Coinbase SEC approval debacle shines light on progression to list securities
The recent SEC approval debacle involving Coinbase raised a huge hue and cry in the cryptocurrency community. A few days earlier, the American exchange announced that they had received SEC approval to list security tokens. But soon after, personnel from the exchange issued a clarification that they didn’t receive any such approval. Obviously, this did not go down too well with the crypto community which had hailed it as a boon.
According to the crypto community, Coinbase’s announcement would be a boon to projects looking to launch ICOs. According to SEC rules, crypto exchanges looking to list tokens that are deemed securities must register with the regulatory body. And if Coinbase, the largest exchange in America could list securities, several cryptos would’ve benefitted from this move.
The “real” statement by Coinbase
In an email dated July 17th, Coinbase spokesperson Rachael Horwitz said,
“It is not correct to say that the SEC and FINRA approved Coinbase’s purchase of Keystone because SEC was not involved in the approval process. “The SEC’s approval is not required for the change of control application. Coinbase has discussed aspects of its proposed operations, including the acquisition of the Keystone Entity, on an informal basis with several members of SEC staff.”
So, it seems that the exchange didn’t need any endorsement from the regulatory body for its intended purchases. In their first announcement, Coinbase had announced that they intend to buy Keystone Capital Corporation, an equity and securities brokerage. They also plan on acquiring Venovate Marketplace Inc., a broker-dealer firm and financial planning company, Digital Wealth LLC.
These acquisitions would allow the American exchange to operate as a broker-dealer and alternate trading platform. Additionally, it would also function as a registered investment adviser and be able to list securities on its platform. But now it seems that the exchange jumped to conclusions that the acquisitions would allow them to list securities.

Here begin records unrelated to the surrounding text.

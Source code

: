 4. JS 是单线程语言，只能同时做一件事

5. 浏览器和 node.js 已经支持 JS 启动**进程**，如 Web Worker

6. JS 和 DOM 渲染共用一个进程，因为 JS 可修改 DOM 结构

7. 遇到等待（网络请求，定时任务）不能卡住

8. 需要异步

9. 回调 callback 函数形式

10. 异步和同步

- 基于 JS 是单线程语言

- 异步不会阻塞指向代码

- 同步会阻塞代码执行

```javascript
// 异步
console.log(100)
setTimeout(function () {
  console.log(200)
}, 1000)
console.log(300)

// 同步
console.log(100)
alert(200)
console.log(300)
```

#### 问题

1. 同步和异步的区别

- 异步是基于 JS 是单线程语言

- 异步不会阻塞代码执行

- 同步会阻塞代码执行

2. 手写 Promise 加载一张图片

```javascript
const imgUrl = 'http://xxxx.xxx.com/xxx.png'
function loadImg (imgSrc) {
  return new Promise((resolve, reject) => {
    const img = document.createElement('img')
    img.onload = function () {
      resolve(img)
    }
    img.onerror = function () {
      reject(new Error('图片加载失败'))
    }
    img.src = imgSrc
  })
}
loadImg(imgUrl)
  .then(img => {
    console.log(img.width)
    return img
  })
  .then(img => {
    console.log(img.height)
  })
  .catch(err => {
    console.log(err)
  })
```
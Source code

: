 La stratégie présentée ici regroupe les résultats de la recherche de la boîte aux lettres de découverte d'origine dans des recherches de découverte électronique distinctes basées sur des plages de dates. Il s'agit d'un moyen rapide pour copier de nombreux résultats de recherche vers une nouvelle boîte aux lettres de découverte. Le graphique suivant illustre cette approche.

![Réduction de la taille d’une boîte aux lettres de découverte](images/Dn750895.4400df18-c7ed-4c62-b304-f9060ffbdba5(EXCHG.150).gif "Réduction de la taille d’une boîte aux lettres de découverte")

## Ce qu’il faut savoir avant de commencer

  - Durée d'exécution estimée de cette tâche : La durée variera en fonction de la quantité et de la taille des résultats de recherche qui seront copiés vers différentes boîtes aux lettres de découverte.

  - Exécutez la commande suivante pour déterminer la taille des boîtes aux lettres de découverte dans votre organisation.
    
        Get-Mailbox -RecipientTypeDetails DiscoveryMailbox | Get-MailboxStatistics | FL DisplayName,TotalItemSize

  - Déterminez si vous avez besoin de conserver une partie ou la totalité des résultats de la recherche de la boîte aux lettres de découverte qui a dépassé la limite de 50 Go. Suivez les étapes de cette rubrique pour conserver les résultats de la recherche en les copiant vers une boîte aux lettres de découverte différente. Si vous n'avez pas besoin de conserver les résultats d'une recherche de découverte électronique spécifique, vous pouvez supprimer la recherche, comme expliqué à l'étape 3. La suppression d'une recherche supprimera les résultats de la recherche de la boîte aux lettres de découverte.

Asiff Hirji, the chief operating officer of CoinBase had made a misleading statement in a blog post on July 6. He wrote,
“This step forward is being made possible by our acquisition of a broker-dealer license (B-D), an alternative trading system license (ATS), and a registered investment advisor (RIA) license.”
But, there’s more to the story!
This entire debacle could have a positive side. It seems that cryptocurrency exchanges are progressing towards listing tokenized securities on their platforms. According to Anthony Pompliano, the crypto sphere will get a different kind of stimulus from tokens that are deemed securities. In an interview with Cointelegraph, the founder and partner at Morgan Creek Digital Assets, said,
“Tokenized securities have a different risk/return profile, and are ultimately different than the rest of the crypto industry. One of the key differences is that the tokenized securities are likely to be redeemable as equity, debt or cash flows. As more investor interest flocks to this new space, there should be spillover interest into the more traditional crypto markets as well. This is not a binary world and it will be likely that Bitcoin, crypto, and tokenized securities all coexist successfully.”
This inclination to list tokenized securities on digital asset exchange platforms signals a shift in the market. It could lead to several cryptocurrency exchanges listing new tokenized securities on their platforms. So Coinbase’s premature statement could actually become a reality in the coming months. This new dynamic will give rise to better growth and development of projects in the crypto space.